Lines with the string "pages" must each be copied from the listing.

* Material for this exercise
□ □ □

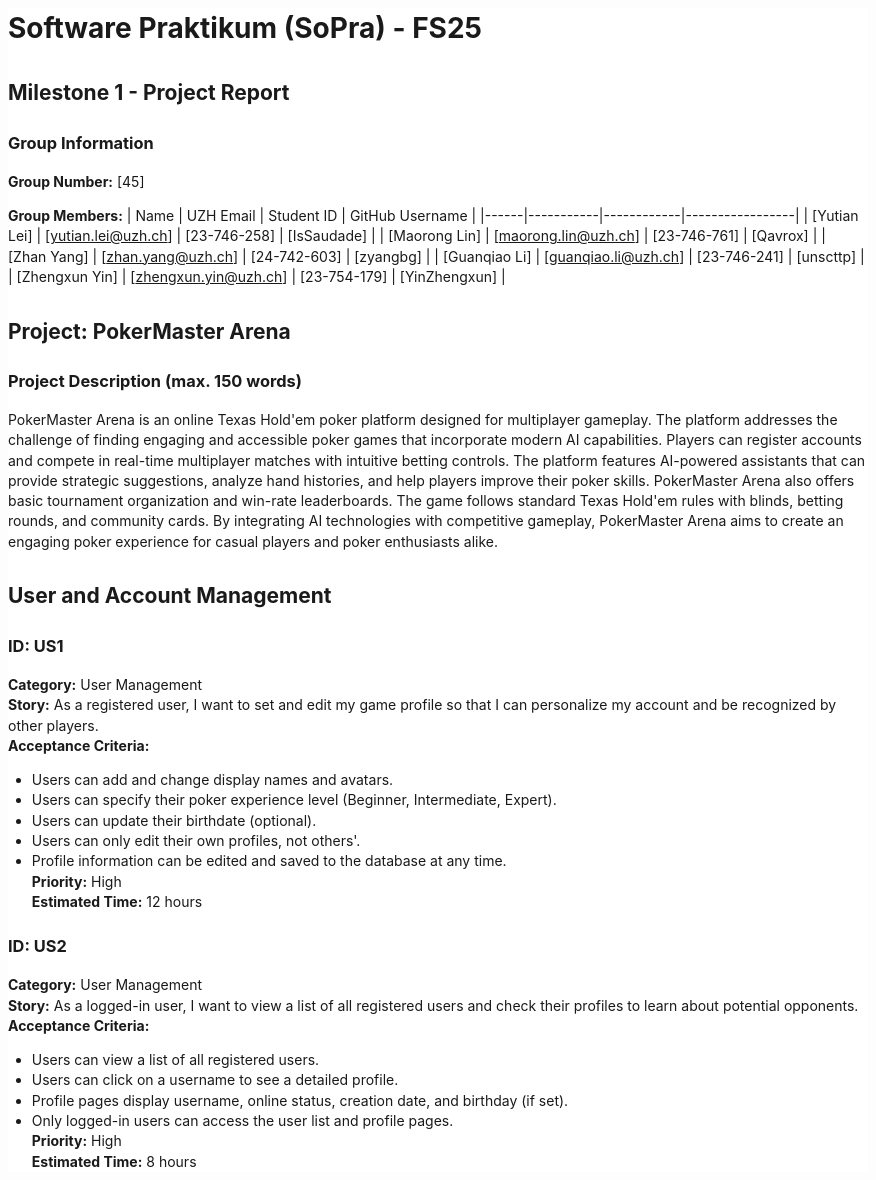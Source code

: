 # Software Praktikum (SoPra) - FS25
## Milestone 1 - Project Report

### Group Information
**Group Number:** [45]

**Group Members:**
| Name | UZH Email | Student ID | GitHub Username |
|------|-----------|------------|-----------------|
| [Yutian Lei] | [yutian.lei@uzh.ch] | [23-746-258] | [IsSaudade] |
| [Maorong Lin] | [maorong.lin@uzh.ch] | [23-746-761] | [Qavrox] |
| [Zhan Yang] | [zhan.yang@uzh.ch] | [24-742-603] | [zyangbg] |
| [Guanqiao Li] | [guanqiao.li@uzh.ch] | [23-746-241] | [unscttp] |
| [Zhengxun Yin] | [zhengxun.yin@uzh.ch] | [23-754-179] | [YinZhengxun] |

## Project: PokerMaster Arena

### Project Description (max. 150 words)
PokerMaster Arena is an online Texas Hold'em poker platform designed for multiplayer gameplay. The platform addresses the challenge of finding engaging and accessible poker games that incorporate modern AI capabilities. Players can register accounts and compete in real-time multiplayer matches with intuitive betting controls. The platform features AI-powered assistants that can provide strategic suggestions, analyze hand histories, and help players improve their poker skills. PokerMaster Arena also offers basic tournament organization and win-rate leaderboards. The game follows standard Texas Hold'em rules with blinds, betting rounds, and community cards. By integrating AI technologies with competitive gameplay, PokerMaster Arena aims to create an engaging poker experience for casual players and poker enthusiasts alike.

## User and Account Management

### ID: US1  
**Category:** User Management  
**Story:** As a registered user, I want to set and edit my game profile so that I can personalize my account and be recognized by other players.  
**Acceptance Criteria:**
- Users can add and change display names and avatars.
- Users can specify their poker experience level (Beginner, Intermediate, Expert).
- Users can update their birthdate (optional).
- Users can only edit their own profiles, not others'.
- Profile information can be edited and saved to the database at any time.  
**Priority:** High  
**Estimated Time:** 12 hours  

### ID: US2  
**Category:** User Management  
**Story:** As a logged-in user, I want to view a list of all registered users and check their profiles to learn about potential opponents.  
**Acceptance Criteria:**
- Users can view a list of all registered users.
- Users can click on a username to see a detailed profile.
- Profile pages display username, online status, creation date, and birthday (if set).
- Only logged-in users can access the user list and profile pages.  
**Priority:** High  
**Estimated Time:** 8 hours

□ □ □

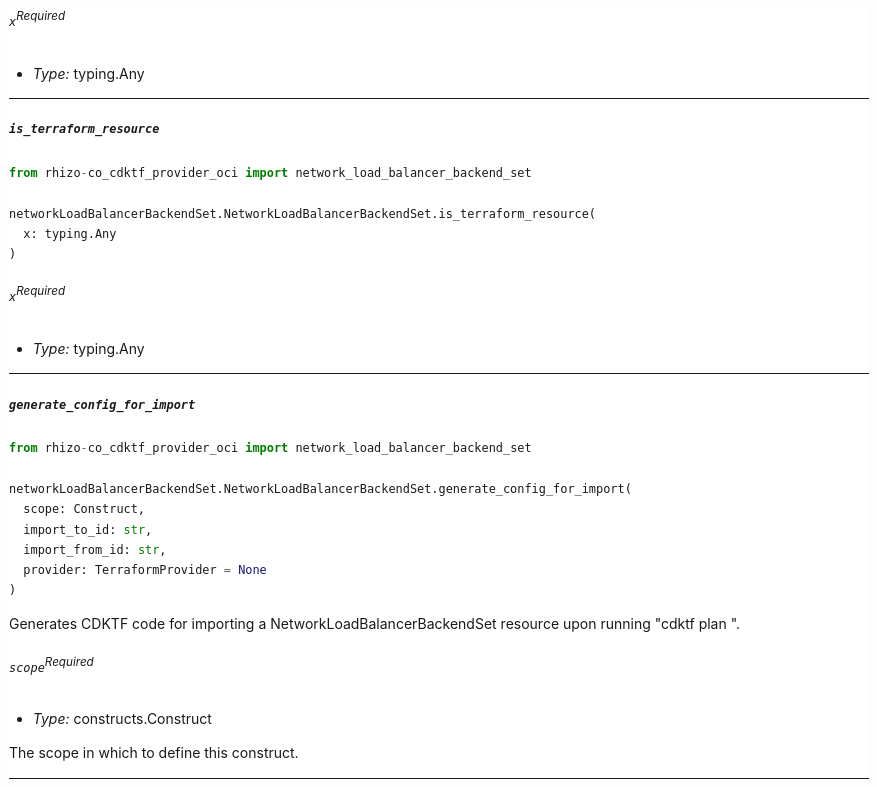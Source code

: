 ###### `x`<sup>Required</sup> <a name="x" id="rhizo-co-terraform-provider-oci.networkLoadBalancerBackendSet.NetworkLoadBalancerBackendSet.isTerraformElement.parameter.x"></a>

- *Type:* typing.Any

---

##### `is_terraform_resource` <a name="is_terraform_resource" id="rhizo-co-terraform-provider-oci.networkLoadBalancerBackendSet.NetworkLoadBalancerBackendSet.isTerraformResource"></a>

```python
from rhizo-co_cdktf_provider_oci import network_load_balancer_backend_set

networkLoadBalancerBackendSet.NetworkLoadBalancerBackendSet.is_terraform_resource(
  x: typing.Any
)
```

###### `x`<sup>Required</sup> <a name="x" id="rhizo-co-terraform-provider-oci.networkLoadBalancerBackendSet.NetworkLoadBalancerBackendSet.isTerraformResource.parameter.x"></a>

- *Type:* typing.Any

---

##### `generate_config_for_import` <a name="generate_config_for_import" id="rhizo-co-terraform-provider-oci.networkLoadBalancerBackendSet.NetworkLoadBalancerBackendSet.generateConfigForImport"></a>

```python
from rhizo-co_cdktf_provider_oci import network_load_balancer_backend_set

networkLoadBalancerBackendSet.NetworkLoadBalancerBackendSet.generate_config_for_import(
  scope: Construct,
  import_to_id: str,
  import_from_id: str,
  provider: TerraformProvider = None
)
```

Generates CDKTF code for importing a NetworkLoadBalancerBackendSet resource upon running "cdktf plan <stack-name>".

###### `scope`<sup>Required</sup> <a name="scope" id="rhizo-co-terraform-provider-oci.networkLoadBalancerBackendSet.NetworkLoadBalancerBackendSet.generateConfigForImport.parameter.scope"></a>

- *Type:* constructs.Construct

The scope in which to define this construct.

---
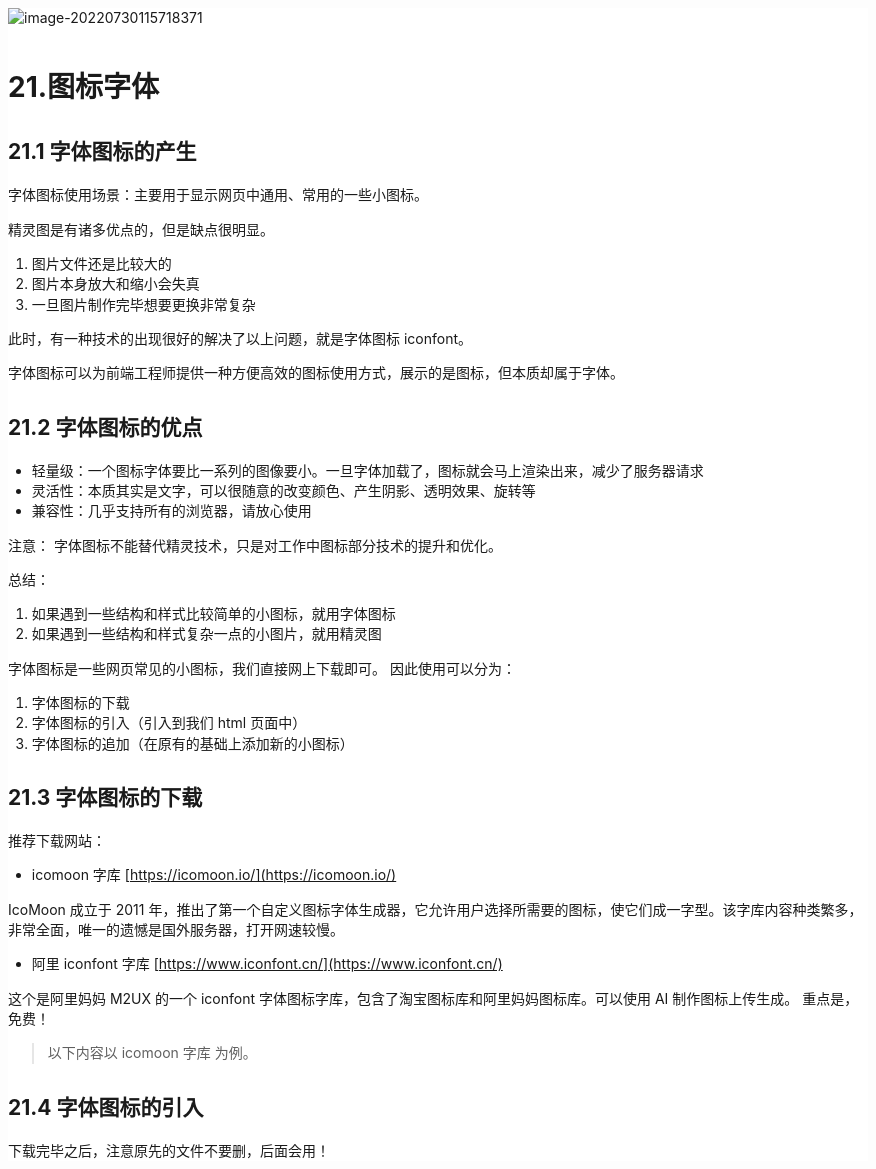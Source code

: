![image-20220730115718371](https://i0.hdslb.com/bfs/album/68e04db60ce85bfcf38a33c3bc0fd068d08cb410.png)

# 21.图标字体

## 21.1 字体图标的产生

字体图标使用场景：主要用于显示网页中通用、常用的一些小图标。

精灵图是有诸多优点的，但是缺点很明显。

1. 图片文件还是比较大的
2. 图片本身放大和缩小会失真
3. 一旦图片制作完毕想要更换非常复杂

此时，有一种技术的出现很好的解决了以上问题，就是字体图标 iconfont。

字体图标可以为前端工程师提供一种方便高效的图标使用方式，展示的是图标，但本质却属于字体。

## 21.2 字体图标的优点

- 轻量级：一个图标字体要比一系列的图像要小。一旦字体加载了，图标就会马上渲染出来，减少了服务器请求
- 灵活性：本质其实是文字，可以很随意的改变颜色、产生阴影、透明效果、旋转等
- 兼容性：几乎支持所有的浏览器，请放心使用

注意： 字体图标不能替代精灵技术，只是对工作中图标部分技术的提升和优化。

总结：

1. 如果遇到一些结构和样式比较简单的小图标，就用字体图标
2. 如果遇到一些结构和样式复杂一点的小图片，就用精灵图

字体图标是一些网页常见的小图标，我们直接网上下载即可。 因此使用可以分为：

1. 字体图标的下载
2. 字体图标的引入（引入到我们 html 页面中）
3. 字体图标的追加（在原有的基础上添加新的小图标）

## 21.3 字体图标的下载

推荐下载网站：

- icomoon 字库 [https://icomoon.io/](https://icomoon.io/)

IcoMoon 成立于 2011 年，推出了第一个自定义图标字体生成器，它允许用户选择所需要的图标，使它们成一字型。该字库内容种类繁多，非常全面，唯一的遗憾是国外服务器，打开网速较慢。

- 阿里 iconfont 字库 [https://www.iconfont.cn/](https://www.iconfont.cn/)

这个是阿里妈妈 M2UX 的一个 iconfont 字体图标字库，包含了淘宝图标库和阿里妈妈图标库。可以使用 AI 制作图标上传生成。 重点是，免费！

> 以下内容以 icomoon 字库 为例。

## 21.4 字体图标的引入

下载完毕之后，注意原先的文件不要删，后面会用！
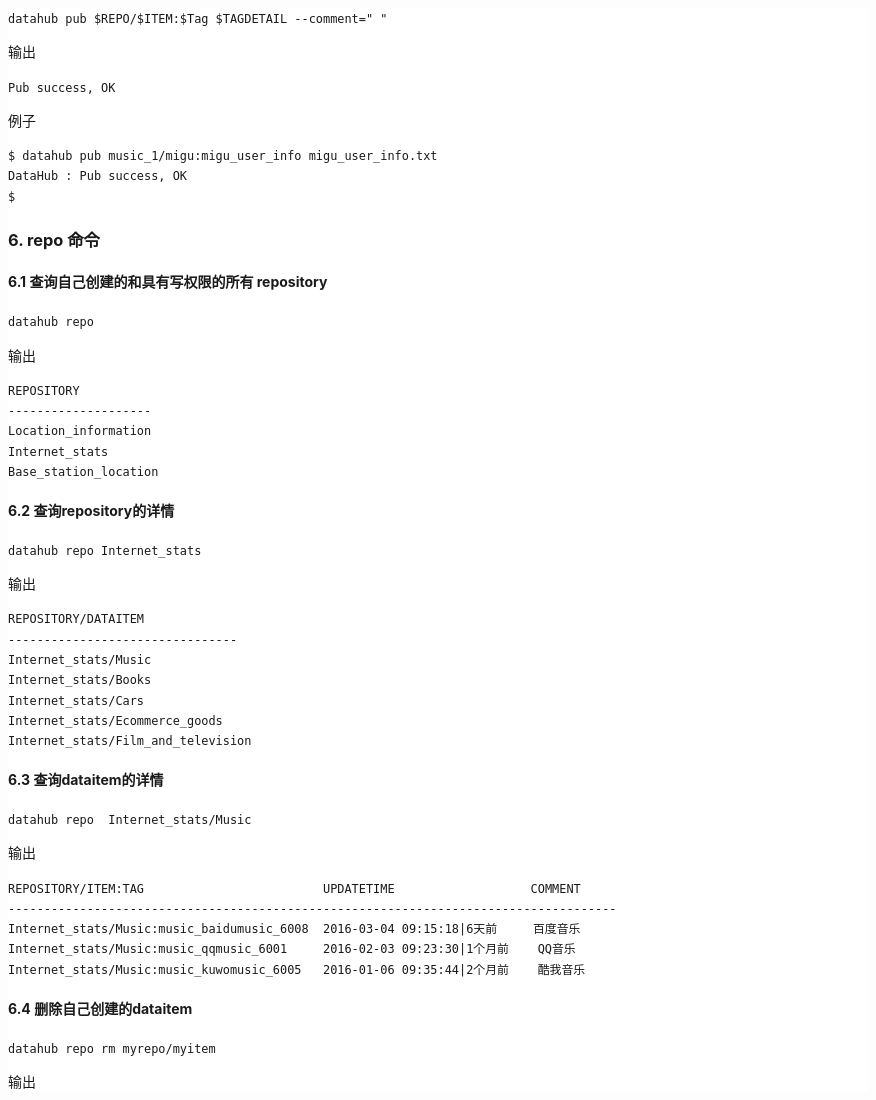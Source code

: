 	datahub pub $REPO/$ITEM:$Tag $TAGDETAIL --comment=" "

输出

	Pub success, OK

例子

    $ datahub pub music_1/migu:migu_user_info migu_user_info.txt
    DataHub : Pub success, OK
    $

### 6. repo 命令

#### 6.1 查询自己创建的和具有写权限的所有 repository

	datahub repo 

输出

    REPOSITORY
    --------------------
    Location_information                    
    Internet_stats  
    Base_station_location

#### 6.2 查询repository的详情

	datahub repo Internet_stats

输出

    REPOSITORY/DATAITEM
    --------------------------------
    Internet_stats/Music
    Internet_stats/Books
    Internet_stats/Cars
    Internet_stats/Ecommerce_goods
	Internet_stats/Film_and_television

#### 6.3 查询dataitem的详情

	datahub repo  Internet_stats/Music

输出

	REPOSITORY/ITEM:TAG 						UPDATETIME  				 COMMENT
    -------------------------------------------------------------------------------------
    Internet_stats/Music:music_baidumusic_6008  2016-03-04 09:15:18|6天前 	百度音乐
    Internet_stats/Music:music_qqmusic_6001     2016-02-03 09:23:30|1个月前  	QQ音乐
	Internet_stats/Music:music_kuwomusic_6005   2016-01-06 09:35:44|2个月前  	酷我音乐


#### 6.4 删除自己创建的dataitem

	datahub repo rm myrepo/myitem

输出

□ □ □

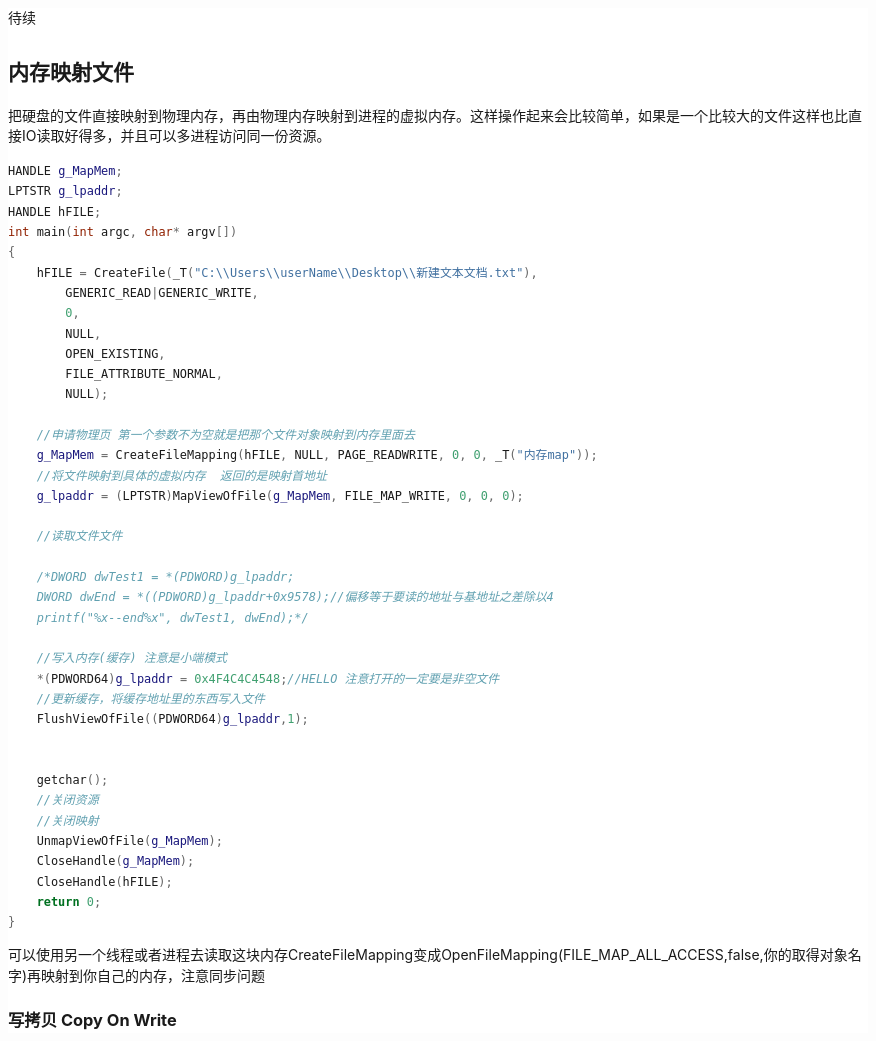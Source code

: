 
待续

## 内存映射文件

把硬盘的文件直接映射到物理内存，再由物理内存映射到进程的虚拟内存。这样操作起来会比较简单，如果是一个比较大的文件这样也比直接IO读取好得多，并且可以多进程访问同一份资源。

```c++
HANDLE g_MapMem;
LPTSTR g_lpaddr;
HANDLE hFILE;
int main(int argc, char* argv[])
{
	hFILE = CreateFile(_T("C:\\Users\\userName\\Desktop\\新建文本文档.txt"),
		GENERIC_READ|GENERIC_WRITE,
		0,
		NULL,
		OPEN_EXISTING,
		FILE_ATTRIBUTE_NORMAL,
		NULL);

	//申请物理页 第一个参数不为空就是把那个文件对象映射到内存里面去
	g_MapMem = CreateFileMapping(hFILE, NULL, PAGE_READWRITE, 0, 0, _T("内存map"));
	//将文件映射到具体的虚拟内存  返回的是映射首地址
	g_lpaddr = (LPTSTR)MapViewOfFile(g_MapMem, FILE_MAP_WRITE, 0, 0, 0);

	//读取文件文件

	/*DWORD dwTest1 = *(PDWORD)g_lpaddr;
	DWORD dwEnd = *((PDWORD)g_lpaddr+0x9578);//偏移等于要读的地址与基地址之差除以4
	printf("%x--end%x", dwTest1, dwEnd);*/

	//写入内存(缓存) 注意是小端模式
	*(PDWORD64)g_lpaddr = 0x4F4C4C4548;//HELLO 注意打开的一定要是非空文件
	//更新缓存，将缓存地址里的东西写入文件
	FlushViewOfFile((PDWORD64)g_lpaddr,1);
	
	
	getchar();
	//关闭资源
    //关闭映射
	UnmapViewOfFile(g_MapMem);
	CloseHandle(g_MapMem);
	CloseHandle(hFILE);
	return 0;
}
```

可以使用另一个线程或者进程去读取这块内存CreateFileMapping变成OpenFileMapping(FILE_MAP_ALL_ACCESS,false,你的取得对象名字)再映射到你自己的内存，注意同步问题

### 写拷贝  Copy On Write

□ □ □

* Solution
- Profile pages display username, online status, creation date, and birthday (if set).
- Only logged-in users can access the user list and profile pages.  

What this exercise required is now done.